**Aim of the exercise:** Output each line of the data below exactly, omitting any image.
*** Begin section ***
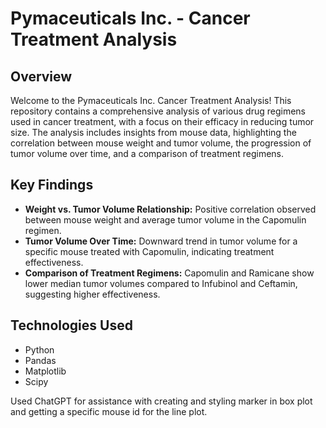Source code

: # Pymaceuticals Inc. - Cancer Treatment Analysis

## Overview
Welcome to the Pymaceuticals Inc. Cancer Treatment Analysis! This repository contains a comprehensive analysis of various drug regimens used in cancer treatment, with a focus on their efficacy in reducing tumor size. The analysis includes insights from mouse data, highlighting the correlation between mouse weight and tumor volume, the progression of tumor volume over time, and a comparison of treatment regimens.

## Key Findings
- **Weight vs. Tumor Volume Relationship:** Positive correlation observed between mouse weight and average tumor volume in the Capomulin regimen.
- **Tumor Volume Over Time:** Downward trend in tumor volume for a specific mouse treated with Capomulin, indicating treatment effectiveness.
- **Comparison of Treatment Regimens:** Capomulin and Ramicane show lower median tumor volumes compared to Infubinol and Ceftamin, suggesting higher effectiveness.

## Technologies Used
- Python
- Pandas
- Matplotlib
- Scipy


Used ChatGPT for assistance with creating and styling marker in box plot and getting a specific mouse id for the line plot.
*** End section ***
**Exercise response:**
Source code

: # Pymaceuticals Inc. - Cancer Treatment Analysis

## Overview
Welcome to the Pymaceuticals Inc. Cancer Treatment Analysis! This repository contains a comprehensive analysis of various drug regimens used in cancer treatment, with a focus on their efficacy in reducing tumor size. The analysis includes insights from mouse data, highlighting the correlation between mouse weight and tumor volume, the progression of tumor volume over time, and a comparison of treatment regimens.

## Key Findings
- **Weight vs. Tumor Volume Relationship:** Positive correlation observed between mouse weight and average tumor volume in the Capomulin regimen.
- **Tumor Volume Over Time:** Downward trend in tumor volume for a specific mouse treated with Capomulin, indicating treatment effectiveness.
- **Comparison of Treatment Regimens:** Capomulin and Ramicane show lower median tumor volumes compared to Infubinol and Ceftamin, suggesting higher effectiveness.

## Technologies Used
- Python
- Pandas
- Matplotlib
- Scipy


Used ChatGPT for assistance with creating and styling marker in box plot and getting a specific mouse id for the line plot.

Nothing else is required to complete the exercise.